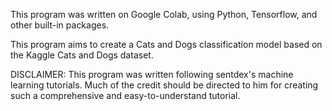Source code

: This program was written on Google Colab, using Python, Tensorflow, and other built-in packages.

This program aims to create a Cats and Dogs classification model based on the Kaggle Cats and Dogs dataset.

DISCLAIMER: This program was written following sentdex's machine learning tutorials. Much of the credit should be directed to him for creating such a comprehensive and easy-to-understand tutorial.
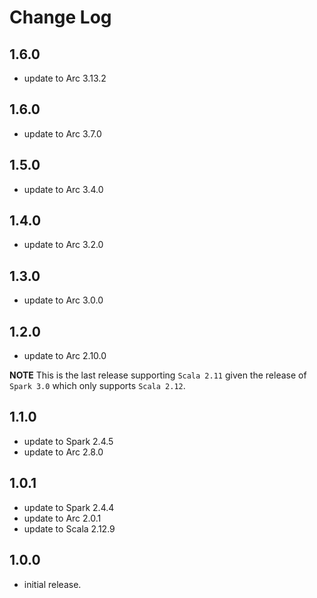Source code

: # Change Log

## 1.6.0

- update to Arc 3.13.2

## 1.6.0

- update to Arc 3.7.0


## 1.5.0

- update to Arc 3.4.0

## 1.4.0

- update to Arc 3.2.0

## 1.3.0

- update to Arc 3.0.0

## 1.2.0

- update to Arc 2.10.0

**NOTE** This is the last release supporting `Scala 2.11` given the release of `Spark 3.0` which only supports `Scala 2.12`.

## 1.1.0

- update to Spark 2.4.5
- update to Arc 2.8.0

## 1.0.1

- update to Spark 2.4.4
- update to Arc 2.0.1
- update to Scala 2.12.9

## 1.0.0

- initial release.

= = = = = = =

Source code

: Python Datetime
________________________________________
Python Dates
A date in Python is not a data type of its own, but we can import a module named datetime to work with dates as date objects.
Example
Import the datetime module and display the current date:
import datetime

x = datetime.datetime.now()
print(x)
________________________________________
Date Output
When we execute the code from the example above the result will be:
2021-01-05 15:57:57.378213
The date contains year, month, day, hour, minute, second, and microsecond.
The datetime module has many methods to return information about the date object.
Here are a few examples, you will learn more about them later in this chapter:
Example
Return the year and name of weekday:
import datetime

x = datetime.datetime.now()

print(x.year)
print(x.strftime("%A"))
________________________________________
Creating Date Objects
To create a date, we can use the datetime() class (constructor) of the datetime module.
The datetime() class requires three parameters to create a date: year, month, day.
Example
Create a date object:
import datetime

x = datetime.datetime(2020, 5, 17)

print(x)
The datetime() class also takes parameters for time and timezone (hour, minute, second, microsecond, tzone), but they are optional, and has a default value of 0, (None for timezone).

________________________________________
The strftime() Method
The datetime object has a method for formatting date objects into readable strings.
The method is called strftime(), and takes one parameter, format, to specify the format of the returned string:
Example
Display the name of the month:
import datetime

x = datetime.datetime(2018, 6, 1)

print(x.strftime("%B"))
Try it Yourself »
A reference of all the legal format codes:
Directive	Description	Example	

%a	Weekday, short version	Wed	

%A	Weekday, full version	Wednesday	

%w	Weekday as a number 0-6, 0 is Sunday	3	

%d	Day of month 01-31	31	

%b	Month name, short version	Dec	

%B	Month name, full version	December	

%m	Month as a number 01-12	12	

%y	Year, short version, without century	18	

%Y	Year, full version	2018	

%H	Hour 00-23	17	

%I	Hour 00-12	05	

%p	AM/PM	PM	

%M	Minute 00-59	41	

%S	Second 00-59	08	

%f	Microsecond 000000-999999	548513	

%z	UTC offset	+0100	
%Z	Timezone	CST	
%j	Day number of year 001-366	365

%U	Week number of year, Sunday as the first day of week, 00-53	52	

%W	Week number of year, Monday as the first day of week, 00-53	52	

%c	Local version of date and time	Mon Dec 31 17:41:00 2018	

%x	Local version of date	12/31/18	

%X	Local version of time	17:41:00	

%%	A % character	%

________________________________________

= = = = = = =

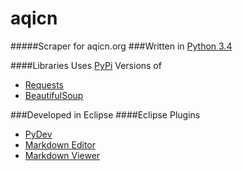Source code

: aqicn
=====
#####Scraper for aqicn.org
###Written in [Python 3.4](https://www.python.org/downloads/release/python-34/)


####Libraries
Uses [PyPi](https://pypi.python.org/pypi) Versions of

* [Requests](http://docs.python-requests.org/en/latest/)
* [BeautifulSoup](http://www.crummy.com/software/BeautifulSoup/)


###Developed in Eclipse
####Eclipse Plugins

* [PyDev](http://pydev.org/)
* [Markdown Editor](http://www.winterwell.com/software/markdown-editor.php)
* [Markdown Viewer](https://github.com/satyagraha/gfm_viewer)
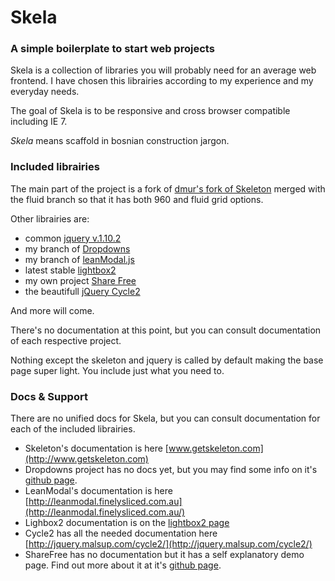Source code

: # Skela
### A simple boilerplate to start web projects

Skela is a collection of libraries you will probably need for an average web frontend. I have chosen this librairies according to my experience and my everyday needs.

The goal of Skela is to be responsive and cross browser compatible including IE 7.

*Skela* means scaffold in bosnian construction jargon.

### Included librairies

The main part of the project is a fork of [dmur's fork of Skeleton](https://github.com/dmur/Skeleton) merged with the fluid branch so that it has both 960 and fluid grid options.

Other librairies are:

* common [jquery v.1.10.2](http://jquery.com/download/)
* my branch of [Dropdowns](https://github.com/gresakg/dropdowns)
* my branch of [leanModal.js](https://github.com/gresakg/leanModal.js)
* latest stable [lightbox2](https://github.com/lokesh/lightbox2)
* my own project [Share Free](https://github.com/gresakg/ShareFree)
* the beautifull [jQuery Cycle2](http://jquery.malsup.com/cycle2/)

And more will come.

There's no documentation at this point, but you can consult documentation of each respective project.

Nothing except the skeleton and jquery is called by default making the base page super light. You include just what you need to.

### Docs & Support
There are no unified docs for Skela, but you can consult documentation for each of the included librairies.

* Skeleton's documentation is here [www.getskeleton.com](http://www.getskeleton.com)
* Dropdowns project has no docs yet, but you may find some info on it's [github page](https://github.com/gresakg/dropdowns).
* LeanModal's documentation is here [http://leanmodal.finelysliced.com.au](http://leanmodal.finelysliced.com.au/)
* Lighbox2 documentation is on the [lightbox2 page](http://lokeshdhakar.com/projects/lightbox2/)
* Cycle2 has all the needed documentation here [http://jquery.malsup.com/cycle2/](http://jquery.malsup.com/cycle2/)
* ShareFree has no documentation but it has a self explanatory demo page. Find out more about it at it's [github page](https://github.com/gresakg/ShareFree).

= = = = = = =

**Action item:**
Report, using only a number, how many lines above hold the word "module".

**Output for this exercise:**
4